Content deals are everywhere with sales to cable, Hulu, Netflix, Tivo, Apple,and others. Then it is repackaged and offered to the consumers. To compete in the mobile space, cable has now pushed its on demand extension onto iPads and iPhones. And as a consumer, we can decide where we want to watch our Spongebob episode, whether on TV, on our computer, on our tablet, or on our smartphone. With sales across all platforms and all devices, all this video content is becoming ubiquitous. Soon it could be at a tipping point where the content itself is viewed by the consumer as a commodity. With no exclusivity or other distinguishing differences, the consumer will make decisions on how to watch on a pricing basis. The cheapest viewing platform wins.
Could that hurt the cable model as content owners sell to mobile devices? The cable model is certainly not the cheapest and the threat of cord cutting already exists. Do these content deals simply increase the threat of more lost subscribers?

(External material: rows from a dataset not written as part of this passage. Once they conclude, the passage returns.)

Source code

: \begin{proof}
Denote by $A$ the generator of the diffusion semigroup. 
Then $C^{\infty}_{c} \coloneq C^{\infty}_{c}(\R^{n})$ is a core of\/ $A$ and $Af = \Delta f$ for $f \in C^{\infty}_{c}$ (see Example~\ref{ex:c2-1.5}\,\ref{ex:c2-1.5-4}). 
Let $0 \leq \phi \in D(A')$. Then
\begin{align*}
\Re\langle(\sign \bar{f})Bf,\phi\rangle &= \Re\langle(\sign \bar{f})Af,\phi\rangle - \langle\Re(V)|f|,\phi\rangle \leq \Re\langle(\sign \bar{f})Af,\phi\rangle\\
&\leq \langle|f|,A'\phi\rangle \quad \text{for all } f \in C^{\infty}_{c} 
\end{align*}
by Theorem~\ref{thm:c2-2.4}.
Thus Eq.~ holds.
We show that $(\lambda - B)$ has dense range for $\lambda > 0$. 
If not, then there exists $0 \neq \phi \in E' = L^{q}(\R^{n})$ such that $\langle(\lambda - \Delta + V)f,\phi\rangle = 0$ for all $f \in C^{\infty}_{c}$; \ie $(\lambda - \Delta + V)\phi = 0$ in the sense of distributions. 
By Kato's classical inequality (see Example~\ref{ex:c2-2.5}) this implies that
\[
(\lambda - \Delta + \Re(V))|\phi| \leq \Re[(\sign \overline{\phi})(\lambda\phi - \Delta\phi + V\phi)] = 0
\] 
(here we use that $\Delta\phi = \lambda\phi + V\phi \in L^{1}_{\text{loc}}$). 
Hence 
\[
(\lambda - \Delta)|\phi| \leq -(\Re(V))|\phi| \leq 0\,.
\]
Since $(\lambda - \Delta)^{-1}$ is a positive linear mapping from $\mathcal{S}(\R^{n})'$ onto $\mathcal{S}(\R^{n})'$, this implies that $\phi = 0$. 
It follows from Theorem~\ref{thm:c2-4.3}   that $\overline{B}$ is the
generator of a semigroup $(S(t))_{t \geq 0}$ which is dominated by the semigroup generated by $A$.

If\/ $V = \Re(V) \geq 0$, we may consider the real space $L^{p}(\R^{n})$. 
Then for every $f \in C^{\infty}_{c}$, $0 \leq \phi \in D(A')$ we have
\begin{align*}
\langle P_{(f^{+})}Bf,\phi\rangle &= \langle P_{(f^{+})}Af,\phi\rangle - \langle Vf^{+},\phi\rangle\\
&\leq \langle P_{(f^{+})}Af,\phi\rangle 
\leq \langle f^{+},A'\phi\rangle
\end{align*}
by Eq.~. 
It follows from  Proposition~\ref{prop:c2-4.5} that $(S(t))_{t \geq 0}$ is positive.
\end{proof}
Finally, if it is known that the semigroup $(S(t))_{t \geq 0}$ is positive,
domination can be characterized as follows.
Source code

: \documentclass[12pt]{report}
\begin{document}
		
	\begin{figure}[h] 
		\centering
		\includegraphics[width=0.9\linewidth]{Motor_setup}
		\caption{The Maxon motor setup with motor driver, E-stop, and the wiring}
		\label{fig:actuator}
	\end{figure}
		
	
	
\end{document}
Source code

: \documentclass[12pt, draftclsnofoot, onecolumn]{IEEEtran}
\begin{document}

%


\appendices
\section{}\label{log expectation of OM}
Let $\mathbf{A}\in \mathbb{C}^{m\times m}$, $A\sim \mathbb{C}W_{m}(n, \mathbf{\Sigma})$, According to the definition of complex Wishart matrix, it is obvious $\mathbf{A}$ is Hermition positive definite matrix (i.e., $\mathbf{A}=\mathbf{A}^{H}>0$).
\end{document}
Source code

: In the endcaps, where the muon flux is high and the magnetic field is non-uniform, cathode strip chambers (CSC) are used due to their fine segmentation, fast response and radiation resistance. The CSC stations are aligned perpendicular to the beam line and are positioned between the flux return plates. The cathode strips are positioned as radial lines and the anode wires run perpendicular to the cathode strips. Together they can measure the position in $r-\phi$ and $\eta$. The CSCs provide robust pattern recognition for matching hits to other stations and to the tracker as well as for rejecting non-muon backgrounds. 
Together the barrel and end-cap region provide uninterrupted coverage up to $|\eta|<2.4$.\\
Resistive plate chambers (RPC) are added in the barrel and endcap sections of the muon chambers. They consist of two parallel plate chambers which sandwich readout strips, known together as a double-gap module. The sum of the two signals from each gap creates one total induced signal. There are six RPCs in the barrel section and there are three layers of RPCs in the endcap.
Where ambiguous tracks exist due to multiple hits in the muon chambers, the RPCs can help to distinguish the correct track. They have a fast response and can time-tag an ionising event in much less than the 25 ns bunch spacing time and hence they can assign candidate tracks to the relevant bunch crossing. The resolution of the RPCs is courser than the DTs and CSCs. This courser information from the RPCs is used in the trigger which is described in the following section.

For viewers, the concept of content everywhere and anywhere is appealing. For content platforms, like cable, it means figuring out new strategies to maintain a differentiated value to offset the content commodity issue.
Content creators are pursuing more platform deals to raise revenue. Distributors will find competition become more fierce. Over time, the big fish will swallow the smaller fish and the distribution choices will get smaller. It is the pattern of every industry and already at play strictly within the cable industry. It is the industry and product life cycles at play. With ultimately the many leading to the few.